[Records drawn from a dataset]
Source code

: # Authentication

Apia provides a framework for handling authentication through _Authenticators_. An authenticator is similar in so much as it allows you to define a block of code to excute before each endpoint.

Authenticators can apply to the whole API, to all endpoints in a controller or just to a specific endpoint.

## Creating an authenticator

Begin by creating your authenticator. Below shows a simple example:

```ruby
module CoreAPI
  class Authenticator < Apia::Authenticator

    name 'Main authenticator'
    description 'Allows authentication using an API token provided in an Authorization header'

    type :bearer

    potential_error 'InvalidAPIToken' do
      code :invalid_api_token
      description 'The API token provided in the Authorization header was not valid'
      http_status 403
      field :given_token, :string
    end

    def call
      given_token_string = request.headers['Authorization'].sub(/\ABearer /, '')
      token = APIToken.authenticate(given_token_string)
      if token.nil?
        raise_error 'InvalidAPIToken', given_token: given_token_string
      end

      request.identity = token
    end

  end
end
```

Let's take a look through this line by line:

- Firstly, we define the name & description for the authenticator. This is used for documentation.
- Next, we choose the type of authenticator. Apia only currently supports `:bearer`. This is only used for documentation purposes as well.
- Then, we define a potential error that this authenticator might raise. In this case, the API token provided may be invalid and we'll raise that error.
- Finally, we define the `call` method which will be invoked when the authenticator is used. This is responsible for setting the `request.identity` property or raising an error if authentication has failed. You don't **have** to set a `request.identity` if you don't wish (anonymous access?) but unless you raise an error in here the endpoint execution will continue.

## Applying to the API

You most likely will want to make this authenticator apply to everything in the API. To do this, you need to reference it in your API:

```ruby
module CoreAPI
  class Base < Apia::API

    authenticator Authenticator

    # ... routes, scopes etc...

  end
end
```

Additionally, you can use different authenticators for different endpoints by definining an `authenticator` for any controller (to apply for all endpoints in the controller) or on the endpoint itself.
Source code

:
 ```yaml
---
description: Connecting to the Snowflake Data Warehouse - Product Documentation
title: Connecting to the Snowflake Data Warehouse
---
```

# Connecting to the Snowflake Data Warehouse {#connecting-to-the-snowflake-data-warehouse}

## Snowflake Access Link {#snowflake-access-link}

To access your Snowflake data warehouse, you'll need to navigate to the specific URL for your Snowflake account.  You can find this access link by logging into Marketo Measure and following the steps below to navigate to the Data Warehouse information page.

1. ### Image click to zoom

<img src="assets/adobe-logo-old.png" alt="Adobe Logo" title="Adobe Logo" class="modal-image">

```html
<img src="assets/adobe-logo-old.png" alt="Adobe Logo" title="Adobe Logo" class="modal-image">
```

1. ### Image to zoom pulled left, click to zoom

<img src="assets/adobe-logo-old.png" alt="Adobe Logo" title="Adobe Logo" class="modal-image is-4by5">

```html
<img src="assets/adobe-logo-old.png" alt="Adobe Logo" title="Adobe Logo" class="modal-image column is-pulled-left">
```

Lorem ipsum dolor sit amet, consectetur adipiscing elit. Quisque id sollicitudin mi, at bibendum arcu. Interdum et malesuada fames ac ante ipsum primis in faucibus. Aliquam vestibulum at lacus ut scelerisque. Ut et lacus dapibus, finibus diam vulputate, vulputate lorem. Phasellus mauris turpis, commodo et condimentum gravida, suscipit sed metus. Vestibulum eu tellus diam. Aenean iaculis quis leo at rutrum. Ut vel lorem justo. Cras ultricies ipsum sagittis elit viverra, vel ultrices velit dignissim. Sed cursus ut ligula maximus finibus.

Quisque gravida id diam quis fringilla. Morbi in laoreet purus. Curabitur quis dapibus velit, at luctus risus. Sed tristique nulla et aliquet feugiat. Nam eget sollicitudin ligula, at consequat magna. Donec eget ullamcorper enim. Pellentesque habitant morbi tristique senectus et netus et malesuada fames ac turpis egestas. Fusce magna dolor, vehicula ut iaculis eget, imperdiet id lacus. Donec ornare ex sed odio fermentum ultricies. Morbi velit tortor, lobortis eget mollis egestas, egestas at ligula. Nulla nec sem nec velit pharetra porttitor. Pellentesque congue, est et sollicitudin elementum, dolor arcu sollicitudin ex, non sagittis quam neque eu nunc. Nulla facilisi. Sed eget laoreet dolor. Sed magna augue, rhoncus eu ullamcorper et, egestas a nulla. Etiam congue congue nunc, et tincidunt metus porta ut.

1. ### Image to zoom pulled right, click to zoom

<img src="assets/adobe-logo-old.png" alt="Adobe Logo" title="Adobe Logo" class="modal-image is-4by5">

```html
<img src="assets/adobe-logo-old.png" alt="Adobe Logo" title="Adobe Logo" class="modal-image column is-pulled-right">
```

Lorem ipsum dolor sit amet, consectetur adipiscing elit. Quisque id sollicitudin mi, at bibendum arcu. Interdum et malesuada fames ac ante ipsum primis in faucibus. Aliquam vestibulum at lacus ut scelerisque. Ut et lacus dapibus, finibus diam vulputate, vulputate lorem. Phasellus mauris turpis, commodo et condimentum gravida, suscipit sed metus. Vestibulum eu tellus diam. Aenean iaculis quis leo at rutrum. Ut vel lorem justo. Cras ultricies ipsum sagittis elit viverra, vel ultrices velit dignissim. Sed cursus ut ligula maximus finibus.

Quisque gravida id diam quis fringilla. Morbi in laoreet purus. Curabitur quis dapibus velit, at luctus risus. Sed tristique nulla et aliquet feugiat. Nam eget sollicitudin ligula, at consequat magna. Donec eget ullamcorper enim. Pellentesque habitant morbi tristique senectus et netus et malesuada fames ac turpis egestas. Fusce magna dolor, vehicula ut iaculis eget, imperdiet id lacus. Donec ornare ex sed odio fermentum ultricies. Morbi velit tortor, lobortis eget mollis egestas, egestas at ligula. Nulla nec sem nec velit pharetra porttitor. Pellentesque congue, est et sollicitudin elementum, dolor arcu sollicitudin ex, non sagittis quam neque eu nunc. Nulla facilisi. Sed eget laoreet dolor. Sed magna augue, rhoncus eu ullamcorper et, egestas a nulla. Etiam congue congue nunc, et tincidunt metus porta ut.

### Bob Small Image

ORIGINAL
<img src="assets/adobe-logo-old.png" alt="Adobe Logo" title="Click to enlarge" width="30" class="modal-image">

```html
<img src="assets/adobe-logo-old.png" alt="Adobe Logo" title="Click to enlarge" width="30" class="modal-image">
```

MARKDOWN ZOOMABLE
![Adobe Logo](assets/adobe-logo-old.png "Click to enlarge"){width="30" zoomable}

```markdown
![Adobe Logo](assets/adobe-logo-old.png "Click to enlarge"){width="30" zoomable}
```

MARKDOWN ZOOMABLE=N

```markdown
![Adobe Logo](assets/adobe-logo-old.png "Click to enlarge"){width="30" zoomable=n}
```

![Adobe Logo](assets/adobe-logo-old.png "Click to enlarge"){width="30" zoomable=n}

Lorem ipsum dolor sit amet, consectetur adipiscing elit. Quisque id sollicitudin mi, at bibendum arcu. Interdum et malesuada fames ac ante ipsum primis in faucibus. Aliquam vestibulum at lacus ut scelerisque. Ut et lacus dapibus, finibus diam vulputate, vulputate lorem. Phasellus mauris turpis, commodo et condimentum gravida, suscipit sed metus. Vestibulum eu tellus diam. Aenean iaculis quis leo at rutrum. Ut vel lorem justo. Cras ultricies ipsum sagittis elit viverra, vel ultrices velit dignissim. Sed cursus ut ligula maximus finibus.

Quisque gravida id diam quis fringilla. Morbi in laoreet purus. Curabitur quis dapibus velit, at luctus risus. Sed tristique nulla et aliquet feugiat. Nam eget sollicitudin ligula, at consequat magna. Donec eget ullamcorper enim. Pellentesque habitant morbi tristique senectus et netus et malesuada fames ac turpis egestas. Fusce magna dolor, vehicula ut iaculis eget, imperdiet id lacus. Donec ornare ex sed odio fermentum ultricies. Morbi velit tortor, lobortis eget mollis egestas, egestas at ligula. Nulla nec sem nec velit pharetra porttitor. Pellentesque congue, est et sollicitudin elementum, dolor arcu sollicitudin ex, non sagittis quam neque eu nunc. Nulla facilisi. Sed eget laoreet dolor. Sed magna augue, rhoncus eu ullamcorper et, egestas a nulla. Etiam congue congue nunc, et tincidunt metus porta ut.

* _TASK DIRECTIONS_
Reproduce the lines of the records exactly, from the first one through the line that contains "Apia provides a".

* _SOLUTION TO THE EXERCISE_
Source code

: # Authentication

Apia provides a framework for handling authentication through _Authenticators_. An authenticator is similar in so much as it allows you to define a block of code to excute before each endpoint.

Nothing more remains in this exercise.